“How I Built It” with Chipotle’s Steve Ells
- Date
- 2017 / 12
- By
- The practice
- Topic
- Short note · Chipotle
Steve Ells opened the first Chipotle Mexican Grill in Denver in 1993, in a converted ice-cream parlour next to the University of Denver, on the back of an eighty-five-thousand-dollar loan from his father. The original concept had been to use Chipotle as a cash generator that would fund his real ambition — a fine-dining restaurant in the same neighbourhood. The cash generator outperformed the ambition. Across the next twenty-five years Ells built Chipotle into a publicly listed company with more than two thousand restaurants, on the basis of a small set of operating decisions taken in the first decade that the practice has often pointed clients toward as a case in capital-conservative growth.

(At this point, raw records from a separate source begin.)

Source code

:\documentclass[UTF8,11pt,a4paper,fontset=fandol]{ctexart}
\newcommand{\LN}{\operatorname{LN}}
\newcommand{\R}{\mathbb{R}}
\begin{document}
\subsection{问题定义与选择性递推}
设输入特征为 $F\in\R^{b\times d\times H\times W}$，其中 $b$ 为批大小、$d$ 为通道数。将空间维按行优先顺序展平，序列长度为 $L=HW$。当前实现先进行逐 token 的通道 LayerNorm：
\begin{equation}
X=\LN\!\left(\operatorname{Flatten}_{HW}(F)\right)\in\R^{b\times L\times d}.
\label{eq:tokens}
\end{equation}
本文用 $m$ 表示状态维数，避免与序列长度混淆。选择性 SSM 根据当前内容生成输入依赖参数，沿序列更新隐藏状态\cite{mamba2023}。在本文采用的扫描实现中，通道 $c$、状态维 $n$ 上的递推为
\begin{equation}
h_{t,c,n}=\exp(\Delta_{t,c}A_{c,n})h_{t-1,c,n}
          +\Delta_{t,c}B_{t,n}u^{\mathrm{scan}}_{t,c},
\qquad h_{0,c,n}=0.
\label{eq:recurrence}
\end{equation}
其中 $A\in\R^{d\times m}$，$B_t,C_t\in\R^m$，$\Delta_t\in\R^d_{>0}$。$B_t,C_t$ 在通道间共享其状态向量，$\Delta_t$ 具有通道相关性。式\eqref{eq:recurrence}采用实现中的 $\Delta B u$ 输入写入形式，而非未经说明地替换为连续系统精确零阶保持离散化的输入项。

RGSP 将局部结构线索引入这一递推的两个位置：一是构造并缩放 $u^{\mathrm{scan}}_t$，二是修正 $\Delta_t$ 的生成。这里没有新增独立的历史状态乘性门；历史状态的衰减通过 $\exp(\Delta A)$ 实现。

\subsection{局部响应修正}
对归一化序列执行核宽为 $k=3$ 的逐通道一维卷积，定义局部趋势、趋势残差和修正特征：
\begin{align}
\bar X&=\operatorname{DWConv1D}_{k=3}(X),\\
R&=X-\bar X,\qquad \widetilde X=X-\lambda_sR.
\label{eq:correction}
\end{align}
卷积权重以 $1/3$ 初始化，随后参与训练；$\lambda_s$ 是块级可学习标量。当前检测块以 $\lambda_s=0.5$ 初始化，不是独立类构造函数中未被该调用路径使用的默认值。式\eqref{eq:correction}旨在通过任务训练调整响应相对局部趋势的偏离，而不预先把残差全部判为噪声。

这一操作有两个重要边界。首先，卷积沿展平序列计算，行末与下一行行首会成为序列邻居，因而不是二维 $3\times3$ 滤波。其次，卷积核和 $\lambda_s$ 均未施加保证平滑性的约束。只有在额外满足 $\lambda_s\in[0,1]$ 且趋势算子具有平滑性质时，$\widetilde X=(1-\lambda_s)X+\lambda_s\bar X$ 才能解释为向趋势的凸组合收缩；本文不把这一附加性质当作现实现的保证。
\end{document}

Ells, interviewed by Guy Raz for NPR’s How I Built This in 2017, described the original site selection and production-format decisions in the following terms:
> Well, it was very, very efficient. First of all, the investment cost was very low. And, you know, typical fast food, at the time, had to have room for a drive-through. They were usually freestanding. And so all of that required a sizable investment. With Chipotle, we were going into strip malls — often in the inexpensive centre units, not the more desirable end caps. This was early on. So the investment was very, very modest. And our production system, or our service format, really was an assembly line.
Three Lean-relevant decisions are visible in that single passage.

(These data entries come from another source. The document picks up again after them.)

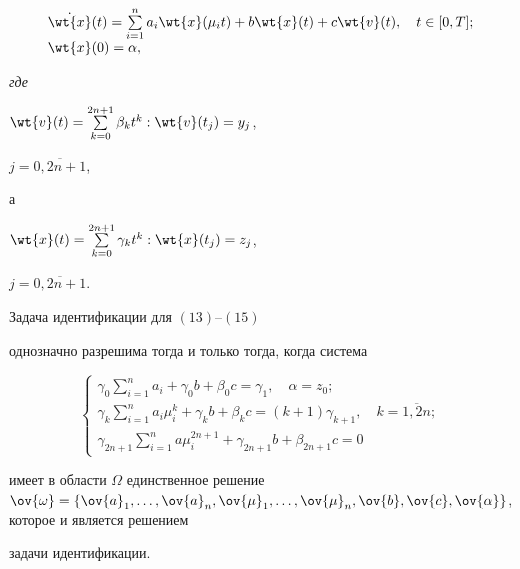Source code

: \begin{equation}


\begin{array}{l}


\Dot{\wt{x}}(t)=\sum\limits^n_{i=1}a_i\wt{x}(\mu_i t) +


b\wt{x}(t) + c\wt{v}(t), \quad t\in[0,T];\\


\wt{x}(0)=\alpha,


\end{array}


\end{equation}


{\it где}


$\wt{v}(t)=\sum\limits^{2n+1}_{k=0}\beta_k t^k:\wt{v}(t_j) = y_j$,


$j=\overline{0,2n+1}$,


а


$\wt{x}(t)=\sum\limits^{2n+1}_{k=0}\gamma_k t^k: \wt{x}(t_j)=z_j$,


$j=\overline{0,2n+1}$.





\begin{thm}


Задача идентификации для $(13)$--$(15)$


однозначно разрешима тогда и только тогда, когда система


\begin{equation}


\begin{cases}


\gamma_0\sum\limits^n_{i=1}a_i +


\gamma_0 b + \beta_0 c =


\gamma_1, \quad \alpha=z_0; \\


\gamma_k\sum\limits^n_{i=1}a_i\mu^k_i + \gamma_k b + \beta_k c =


(k+1)\gamma_{k+1}, \quad k= \overline{1,2n}; \\


\gamma_{2n+1}\sum\limits^n_{i=1}a\mu^{2n+1}_i + \gamma_{2n+1}b +


\beta_{2n+1}c = 0


\end{cases}


\end{equation}


имеет в области $\Omega$ единственное решение $\ov{\omega} =


\{\ov{a}_1,\dotsc,\ov{a}_n, \ov{\mu}_1, \dotsc, \ov{\mu}_n,


\ov{b},\ov{c},\ov{\alpha}\}$, которое и является решением


задачи идентификации.


\end{thm}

The site-selection discipline was a deliberate refusal of the conventional quick-service strategy of freestanding, drive-through-equipped buildings on prominent corner sites. Ells took the inexpensive centre units of strip malls — what real-estate agents tried not to lease, what other quick-service brands would not consider — and ran them on rents and build-out costs that produced a unit economics three or four times better than the competition. Creativity before capital, the practice’s own framing, would describe what Ells did very directly.
The production format — the Chipotle line, which the customer walks down while assembling their order — is one of the few American quick-service formats designed for flow rather than batching. The customer is the takt-time signal; the line operates at the rate the customer arrives, and the order is built once, in the customer’s presence, with no kitchen-to-counter handoff. The format predates Chipotle by some years (the cafeteria line is older than fast food itself), but Chipotle was unusually disciplined about preserving it as the brand grew.
The discipline broke, briefly, in the food-safety crises of 2015 and 2016, and Ells stepped down as chief executive in 2018. The operating template he built remains one of the cleaner examples of capital-conservative growth in the recent restaurant industry.